**Provided material**
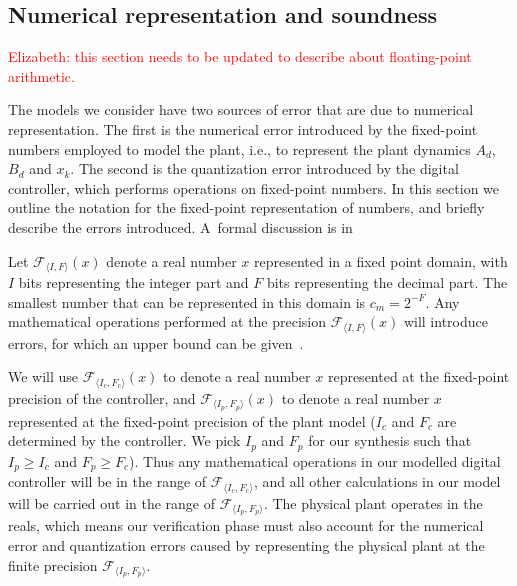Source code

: \documentclass[twocolumn]{autart}    %
\begin{document}
\subsection{Numerical representation and soundness} 
\label{sec:numeric_rep}

\textcolor{red}{Elizabeth: this section needs to be updated to describe about floating-point arithmetic.}

The models we consider have two sources of error that are due to numerical  
representation.  The first is the numerical error introduced by the
fixed-point numbers employed to model the plant, i.e., to represent the
plant dynamics $A_d$, $B_d$ and $x_k$.  The second is the quantization error
introduced by the digital controller, which performs operations on
fixed-point numbers.  In this section we outline the notation for the
fixed-point representation of numbers, and briefly describe the errors
introduced.  A~formal discussion is in

Let $\mathcal{F}_{\langle I,F \rangle}(x)$ denote a real number $x$
represented in a fixed point domain, with $I$ bits representing the integer
part and $F$ bits representing the decimal part.  The smallest number that
can be represented in this domain is $c_m=2^{-F}$.  Any mathematical
operations performed at the precision $\mathcal{F}_{\langle I,F \rangle}(x)$
will introduce errors, for which an upper bound can be
given~\cite{DBLP:conf/arith/BrainTRW15}.

We will use $\mathcal{F}_{\langle I_c,F_c \rangle}(x)$ to denote a real
number $x$ represented at the fixed-point precision of the controller, and
$\mathcal{F}_{\langle I_p,F_p \rangle}(x)$ to denote a real number $x$
represented at the fixed-point precision of the plant model ($I_c$ and $F_c$
are determined by the controller.  We pick $I_p$ and $F_p$ for our synthesis
such that $I_p \geq I_c$ and $\allowbreak F_p \geq F_c$).  Thus any
mathematical operations in our modelled digital controller will be in the
range of $\mathcal{F}_{\langle I_c,F_c \rangle}$, and all other calculations
in our model will be carried out in the range of $\mathcal{F}_{\langle
I_p,F_p \rangle}$.  The physical plant operates in the reals, which means
our verification phase must also account for the numerical error and
quantization errors caused by representing the physical plant at the finite
precision $\mathcal{F}_{\langle I_p,F_p \rangle}$.
\end{document}

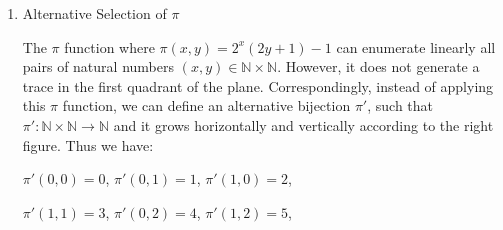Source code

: \documentclass[12pt,a4paper]{article}
\theoremstyle{definition}
\numberwithin{equation}{section}
\numberwithin{figure}{section}
\begin{document}
\begin{enumerate}
\begin{enumerate}
\item (Cantor) Show that the set of all functions from $\mathbb{N}$ to $\mathbb{N}$ is not denumerable.
\begin{proof}
Define $\mathcal{F}$ as all the functions maps $\mathbb{N}$ to $\mathbb{N}$. Let $f_0$, $f_1$, $f_2$, . . . be any
sequence of elements of $\mathcal{F}$ and by Cantor's Diagonal Method, we can define $f \in  \mathcal{F}$ by: \\
\begin{displaymath}
f(i) = \left\{ \begin{array}{ll}
f_i(i)+1 & \textrm{if $f_i(n)$ is defined}\\
0 & \textrm{otherwise} 
\end{array} \right.
\end{displaymath}

\end{proof}
\item Show that the set of all non-computable total functions from $\mathbb{N}$ to $\mathbb{N}$ is not denumerable.
\end{enumerate}

\item Alternative Selection of $\pi$

  \begin{minipage}[t]{0.68\linewidth}
  The $\pi$ function where $\pi(x,y)=2^x (2y+1)-1$ can enumerate linearly all pairs of natural numbers $ (x,y) \in \mathbb{N}\times \mathbb{N}$. However, it does not generate a trace in the first quadrant of the plane. Correspondingly, instead of applying this $\pi$ function, we can define an alternative bijection $\pi'$, such that $\pi': \mathbb{N}\times \mathbb{N} \rightarrow \mathbb{N}$ and it grows horizontally and vertically according to the right figure. Thus we have:

    \vspace{1mm}
  $\pi'(0,0)=0$, $\pi'(0,1)=1$, $\pi'(1,0)=2$,

  $\pi'(1,1)=3$, $\pi'(0,2)=4$, $\pi'(1,2)=5$, 


\end{minipage}
\end{enumerate}
\end{document}
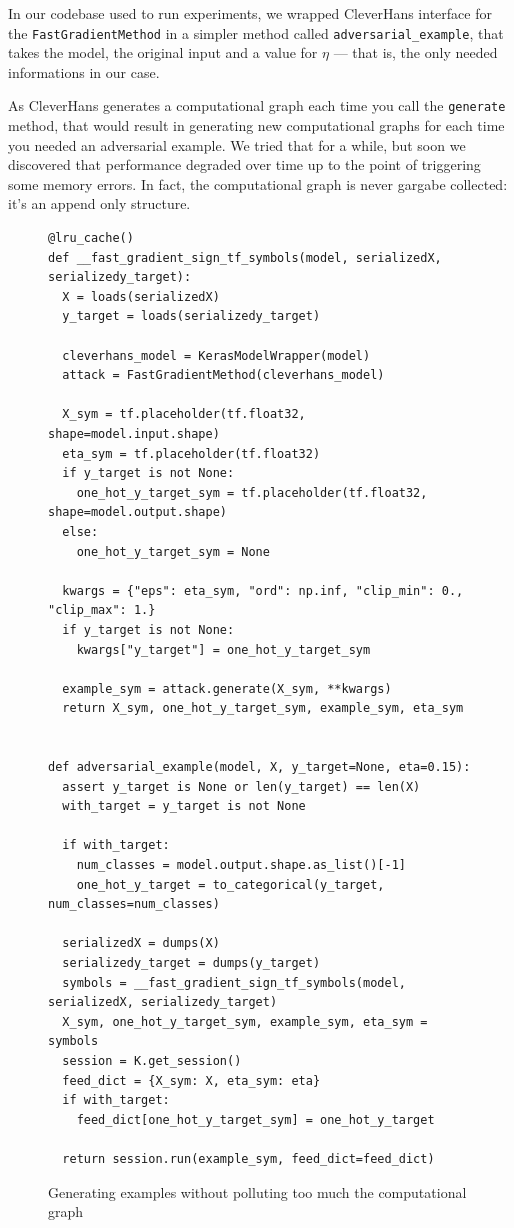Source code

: In our codebase used to run experiments, we wrapped CleverHans
interface for the \texttt{FastGradientMethod} in a simpler method
called \texttt{adversarial\_example}, that takes the model, the
original input and a value for $\eta$ --- that is, the only needed
informations in our case.

As CleverHans generates a computational graph each time you call the
\texttt{generate} method, that would result in generating new
computational graphs for each time you needed an adversarial example.
We tried that for a while, but soon we discovered that performance
degraded over time up to the point of triggering some memory errors. In
fact, the computational graph is never gargabe collected: it's an
append only structure.

\begin{figure}
  \begin{verbatim}
@lru_cache()
def __fast_gradient_sign_tf_symbols(model, serializedX, serializedy_target):
  X = loads(serializedX)
  y_target = loads(serializedy_target)

  cleverhans_model = KerasModelWrapper(model)
  attack = FastGradientMethod(cleverhans_model)

  X_sym = tf.placeholder(tf.float32, shape=model.input.shape)
  eta_sym = tf.placeholder(tf.float32)
  if y_target is not None:
    one_hot_y_target_sym = tf.placeholder(tf.float32, shape=model.output.shape)
  else:
    one_hot_y_target_sym = None

  kwargs = {"eps": eta_sym, "ord": np.inf, "clip_min": 0., "clip_max": 1.}
  if y_target is not None:
    kwargs["y_target"] = one_hot_y_target_sym

  example_sym = attack.generate(X_sym, **kwargs)
  return X_sym, one_hot_y_target_sym, example_sym, eta_sym


def adversarial_example(model, X, y_target=None, eta=0.15):
  assert y_target is None or len(y_target) == len(X)
  with_target = y_target is not None

  if with_target:
    num_classes = model.output.shape.as_list()[-1]
    one_hot_y_target = to_categorical(y_target, num_classes=num_classes)

  serializedX = dumps(X)
  serializedy_target = dumps(y_target)
  symbols = __fast_gradient_sign_tf_symbols(model, serializedX, serializedy_target)
  X_sym, one_hot_y_target_sym, example_sym, eta_sym = symbols
  session = K.get_session()
  feed_dict = {X_sym: X, eta_sym: eta}
  if with_target:
    feed_dict[one_hot_y_target_sym] = one_hot_y_target

  return session.run(example_sym, feed_dict=feed_dict)
  \end{verbatim}
  \caption{Generating examples without polluting too much the computational graph}
  \label{fig:lru-cache}
\end{figure}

**Required work**
Output exactly one stretch of the listing: from the line containing "We will use" through the line containing "to denote a real number $x$", both end lines included.

**Task response**
We will use $\mathcal{F}_{\langle I_c,F_c \rangle}(x)$ to denote a real
number $x$ represented at the fixed-point precision of the controller, and
$\mathcal{F}_{\langle I_p,F_p \rangle}(x)$ to denote a real number $x$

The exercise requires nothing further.